Stress cardiac magnetic resonance effective in obese patients

Use of stress cardiac magnetic resonance (CMR) in obese patients is feasible and effective in determining prognoses, according to a study published online April 9 by the Journal of the American College of Cardiology: Cardiovascular Imaging.

Stress imaging methods may be limited by patient size, which is particularly problematic as obese patients are at a higher risk for cardiovascular disease. Despite PET’s ability to sidestep technical issues such as attenuation artifacts and reduced signal-to-noise ratio, other challenges remain. These include ionizing radiation, radiotracer availability and cost, according to lead author Ravi V. Shah, MD, of Brigham and Women’s Hospital in Boston, and colleagues.

Stress CMR, however, “can assess ventricular function, stress and rest perfusion, and viability within a single examination,” wrote the authors. “Relative to alternative techniques, stress CMR has high spatial and temporal resolution and is not limited by acoustic windows or image acquisition.”  
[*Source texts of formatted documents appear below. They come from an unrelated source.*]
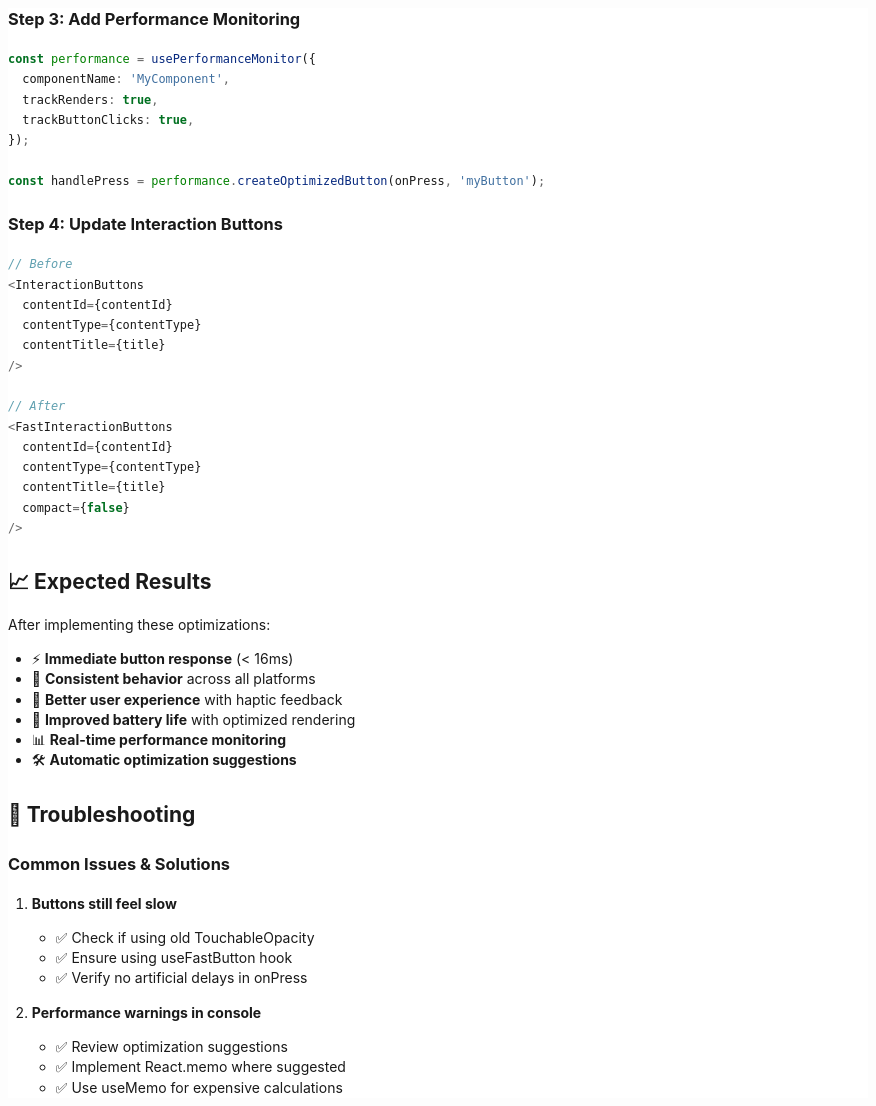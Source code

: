 ### Step 3: Add Performance Monitoring
```typescript
const performance = usePerformanceMonitor({
  componentName: 'MyComponent',
  trackRenders: true,
  trackButtonClicks: true,
});

const handlePress = performance.createOptimizedButton(onPress, 'myButton');
```

### Step 4: Update Interaction Buttons
```typescript
// Before
<InteractionButtons
  contentId={contentId}
  contentType={contentType}
  contentTitle={title}
/>

// After
<FastInteractionButtons
  contentId={contentId}
  contentType={contentType}
  contentTitle={title}
  compact={false}
/>
```

## 📈 Expected Results

After implementing these optimizations:

- ⚡ **Immediate button response** (< 16ms)
- 🎯 **Consistent behavior** across all platforms
- 📱 **Better user experience** with haptic feedback
- 🔋 **Improved battery life** with optimized rendering
- 📊 **Real-time performance monitoring**
- 🛠️ **Automatic optimization suggestions**

## 🔧 Troubleshooting

### Common Issues & Solutions

1. **Buttons still feel slow**
   - ✅ Check if using old TouchableOpacity
   - ✅ Ensure using useFastButton hook
   - ✅ Verify no artificial delays in onPress

2. **Performance warnings in console**
   - ✅ Review optimization suggestions
   - ✅ Implement React.memo where suggested
   - ✅ Use useMemo for expensive calculations
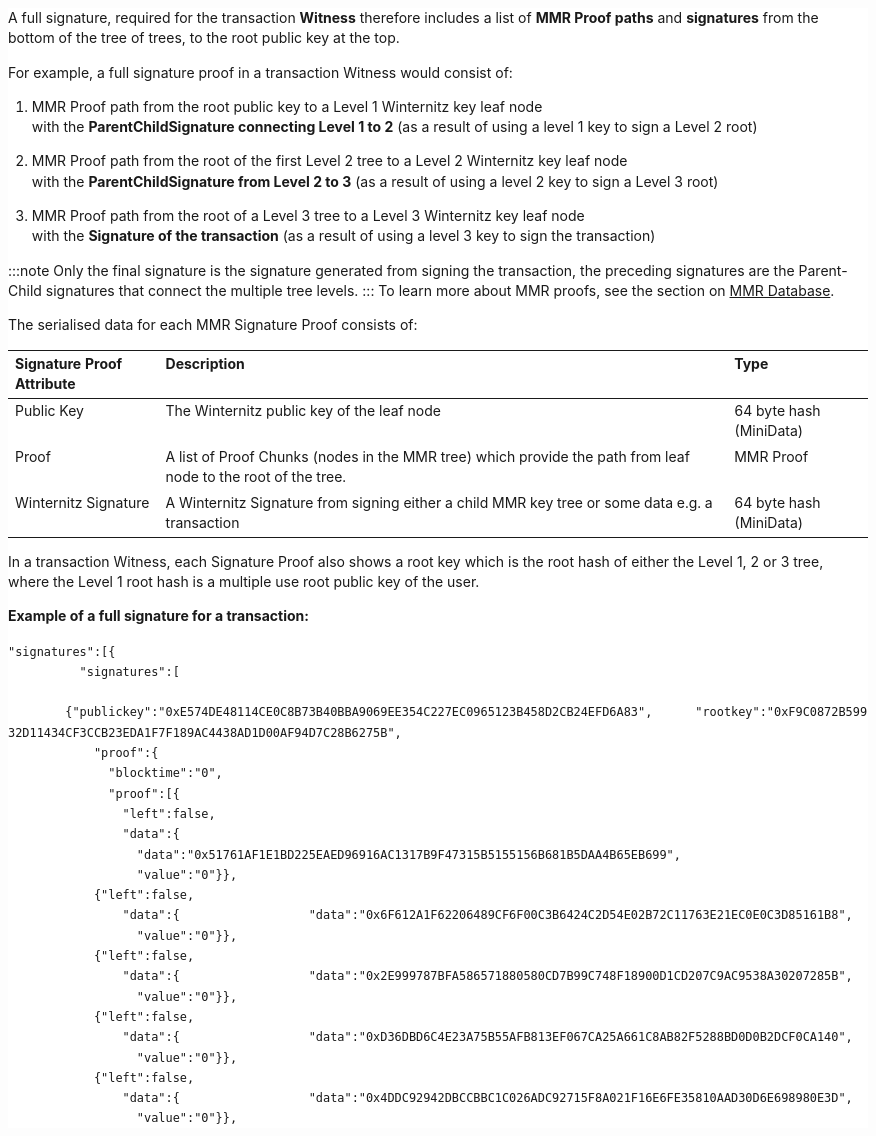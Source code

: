 A full signature, required for the transaction **Witness** therefore includes a list of **MMR Proof paths** and **signatures** from the bottom of the tree of trees, to the root public key at the top.

For example, a full signature proof in a transaction Witness would consist of:

1. MMR Proof path from the root public key to a Level 1 Winternitz key leaf node<br/>
 with the **ParentChildSignature connecting Level 1 to 2** (as a result of using a level 1 key to sign a Level 2 root)

2. MMR Proof path from the root of the first Level 2 tree to a Level 2 Winternitz key leaf node<br/>
with the **ParentChildSignature from Level 2 to 3** (as a result of using a level 2 key to sign a Level 3 root)

3. MMR Proof path from the root of a Level 3 tree to a Level 3 Winternitz key leaf node<br/>
with the **Signature of the transaction** (as a result of using a level 3 key to sign the transaction)

:::note 
Only the final signature is the signature generated from signing the transaction, the preceding signatures are the Parent-Child signatures that connect the multiple tree levels.
:::
To learn more about MMR proofs, see the section on [MMR Database](/docs/learn/minima/mmrdatabase).

The serialised data for each  MMR Signature Proof consists of:

| Signature Proof Attribute | Description | Type |
| :-------- | :--- | :------------ | 
|Public Key | The Winternitz public key of the leaf node | 64 byte hash (MiniData)|
|Proof | A list of Proof Chunks (nodes in the MMR tree) which provide the path from leaf node to the root of the tree. | MMR Proof |
|Winternitz Signature |A Winternitz Signature from signing either a child MMR key tree or some data e.g. a transaction |64 byte hash (MiniData) |

In a transaction Witness, each Signature Proof also shows a root key which is the root hash of either the Level 1, 2 or 3 tree, where the Level 1 root hash is a multiple use root public key of the user.

**Example of a full signature for a transaction:**
```
"signatures":[{
          "signatures":[

        {"publickey":"0xE574DE48114CE0C8B73B40BBA9069EE354C227EC0965123B458D2CB24EFD6A83",      "rootkey":"0xF9C0872B59932D11434CF3CCB23EDA1F7F189AC4438AD1D00AF94D7C28B6275B",
            "proof":{
              "blocktime":"0",
              "proof":[{
                "left":false,
                "data":{
                  "data":"0x51761AF1E1BD225EAED96916AC1317B9F47315B5155156B681B5DAA4B65EB699",
                  "value":"0"}},
          	{"left":false,
                "data":{                  "data":"0x6F612A1F62206489CF6F00C3B6424C2D54E02B72C11763E21EC0E0C3D85161B8",
                  "value":"0"}},
          	{"left":false,
                "data":{                  "data":"0x2E999787BFA586571880580CD7B99C748F18900D1CD207C9AC9538A30207285B",
                  "value":"0"}},
          	{"left":false,
                "data":{                  "data":"0xD36DBD6C4E23A75B55AFB813EF067CA25A661C8AB82F5288BD0D0B2DCF0CA140",
                  "value":"0"}},
          	{"left":false,
                "data":{                  "data":"0x4DDC92942DBCCBBC1C026ADC92715F8A021F16E6FE35810AAD30D6E698980E3D",
                  "value":"0"}},
```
Given concerns about the method’s use in obese patients due to claustrophobia and safety monitoring, Shah et al investigated the feasibility of CMR utilization in obese patients, as well as the prognostic impact of its results on cardiovascular events.

The study’s population included 255 patients with a body mass index greater than or equal to 30 kg/m2 who were referred for vasodilating stress CMR. These patients were followed for major adverse cardiac events (MACE) and analysis was used to identify the prognostic association of inducible ischemia or late gadolinium enhancement (LGE) by CMR beyond traditional clinical risk indices. Nineteen patients, or 7 percent, required sedation. Sixteen patients required scanning with a  70-cm-bore system.

Results indicated that patients without inducible ischemia or LGE experienced a substantially lower annual rate of MACE at 0.3 percent vs. 6.3 percent for ischemia and 6.7 percent for those with ischemia and LGE.

Inducible ischemia was associated independently with MACE, and when patients with early coronary revascularization were censored on the day of revascularization, the presence of inducible ischemia and ischemia extent per segment were both strongly associated with MACE.

“With a growing population of obese patients at significant risk for cardiovascular disease, these results suggest the use of stress CMR to stratify risk in symptomatic obese patients with suspected CAD [coronary artery disease] may be warranted,” the authors concluded.